原子が整然と並んだ固体の物質では,温度が低下すると,よりエネルギーが低く秩序だった状態をとるために,多数の電子が様々な形式で自己組織化する。電子の密度に周期的に濃淡が生じる電荷密度波や,電子が対を形成して動き回る超伝導はその代表例となる。
正四面体が頂点を共有するパイロクロア構造をもつ遷移金属化合物は,多様な電子の自己組織化現象を示す舞台として注目されてきた。特に,磁鉄鉱の研究において提案された「アンダーソン条件の実現」(パイロクロア構造を形成する原子の電荷秩序に関する問題)は,半世紀以上も未解決となっている。

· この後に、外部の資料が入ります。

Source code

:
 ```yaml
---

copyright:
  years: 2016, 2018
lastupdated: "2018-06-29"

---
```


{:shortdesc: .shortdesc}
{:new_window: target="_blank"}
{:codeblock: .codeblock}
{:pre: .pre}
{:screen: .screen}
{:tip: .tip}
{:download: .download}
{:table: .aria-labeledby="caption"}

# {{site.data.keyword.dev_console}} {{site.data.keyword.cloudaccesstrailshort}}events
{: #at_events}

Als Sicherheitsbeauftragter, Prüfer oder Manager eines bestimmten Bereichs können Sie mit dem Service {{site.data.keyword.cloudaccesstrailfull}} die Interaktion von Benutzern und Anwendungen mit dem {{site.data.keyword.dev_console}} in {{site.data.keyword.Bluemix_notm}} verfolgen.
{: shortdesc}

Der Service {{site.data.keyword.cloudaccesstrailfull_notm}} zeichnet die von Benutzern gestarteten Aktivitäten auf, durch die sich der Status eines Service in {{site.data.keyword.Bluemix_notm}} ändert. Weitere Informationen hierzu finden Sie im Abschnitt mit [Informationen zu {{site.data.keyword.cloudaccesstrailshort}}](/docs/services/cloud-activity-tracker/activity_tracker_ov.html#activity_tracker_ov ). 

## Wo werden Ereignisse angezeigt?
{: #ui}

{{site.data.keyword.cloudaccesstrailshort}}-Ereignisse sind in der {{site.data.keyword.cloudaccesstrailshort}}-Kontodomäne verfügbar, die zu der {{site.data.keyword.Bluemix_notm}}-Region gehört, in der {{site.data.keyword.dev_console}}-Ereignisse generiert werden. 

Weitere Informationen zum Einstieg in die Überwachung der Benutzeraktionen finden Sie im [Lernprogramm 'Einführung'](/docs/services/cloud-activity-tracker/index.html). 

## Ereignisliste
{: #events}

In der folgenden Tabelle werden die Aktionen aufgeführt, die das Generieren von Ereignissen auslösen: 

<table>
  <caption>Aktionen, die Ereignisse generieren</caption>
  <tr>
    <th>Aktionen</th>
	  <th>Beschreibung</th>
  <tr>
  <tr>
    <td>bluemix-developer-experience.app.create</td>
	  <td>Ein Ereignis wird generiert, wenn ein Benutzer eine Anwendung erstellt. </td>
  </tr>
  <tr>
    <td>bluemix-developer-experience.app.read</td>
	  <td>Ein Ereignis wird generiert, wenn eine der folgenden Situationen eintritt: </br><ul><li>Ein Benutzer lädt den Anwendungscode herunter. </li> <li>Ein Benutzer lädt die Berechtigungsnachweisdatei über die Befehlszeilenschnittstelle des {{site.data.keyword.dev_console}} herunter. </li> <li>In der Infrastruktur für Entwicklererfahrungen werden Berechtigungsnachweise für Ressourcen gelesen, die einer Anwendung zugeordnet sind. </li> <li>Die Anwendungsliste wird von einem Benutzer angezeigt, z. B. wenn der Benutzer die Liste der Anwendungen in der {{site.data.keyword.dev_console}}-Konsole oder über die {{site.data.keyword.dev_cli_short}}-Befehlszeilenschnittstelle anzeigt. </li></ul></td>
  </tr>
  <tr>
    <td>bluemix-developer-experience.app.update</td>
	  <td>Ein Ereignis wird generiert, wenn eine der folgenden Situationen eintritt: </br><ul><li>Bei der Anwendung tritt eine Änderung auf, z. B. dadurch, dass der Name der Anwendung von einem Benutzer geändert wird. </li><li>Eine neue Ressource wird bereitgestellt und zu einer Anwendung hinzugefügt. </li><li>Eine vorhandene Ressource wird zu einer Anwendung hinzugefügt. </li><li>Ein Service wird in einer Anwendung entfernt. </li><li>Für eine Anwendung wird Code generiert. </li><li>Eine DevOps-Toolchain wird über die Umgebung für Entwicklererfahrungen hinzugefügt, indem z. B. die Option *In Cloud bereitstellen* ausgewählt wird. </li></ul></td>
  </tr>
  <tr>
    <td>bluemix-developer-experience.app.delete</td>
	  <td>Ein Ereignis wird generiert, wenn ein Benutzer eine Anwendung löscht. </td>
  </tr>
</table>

研究グループは,タングステン原子がパイロクロア構造を形成する酸化物CsW2O6において,3個のタングステン原子が2個の電子を共有した正三角形の分子が形成される,これまでに実現していない新しいタイプの電子の自己組織化現象を発見した。
CsW2O6は,セシウム(Cs)とタングステン(W)を含む酸化物。室温において,CsW2O6の電子はパイロクロア構造上で均一に分布する。この物質の純良な単結晶を合成し,大型放射光施設SPring-8のBL02B1における精密なX線回折実験と,電気抵抗,磁化,比熱,核磁気共鳴,ラマン散乱,反射率といった様々な物理量の測定を行なった。
その結果,マイナス58℃以下で,3個のタングステン原子が2個の電子を共有し,正三角形のW3分子が形成されることを発見した。このような「三中心二電子結合」により正三角形の分子ができる例は,一般の分子を含めても,星間物質であるプロトン化水素分子だけが知られており,固体物質では世界初となる。
また,この分子形成は,分数の電子数をもつ状態を上手に利用するという方法により,アンダーソン条件を満たす電荷秩序を初めて実現したと考えられる点で画期的。分子が形成された状態において,立方晶の対称性が保たれることも極めて珍しいとする。
なぜCsW2O6においてこのようにユニークな電子の自己組織化現象が起こるのか,についても,電子状態計算と単結晶を用いた物理的性質の測定により解明されつつあるという。
今後,CsW2O6と同様にパイロクロア構造をもつ物質において,さらなる新しい電子の規則構造や自己組織化現象の実現が期待されるとしている。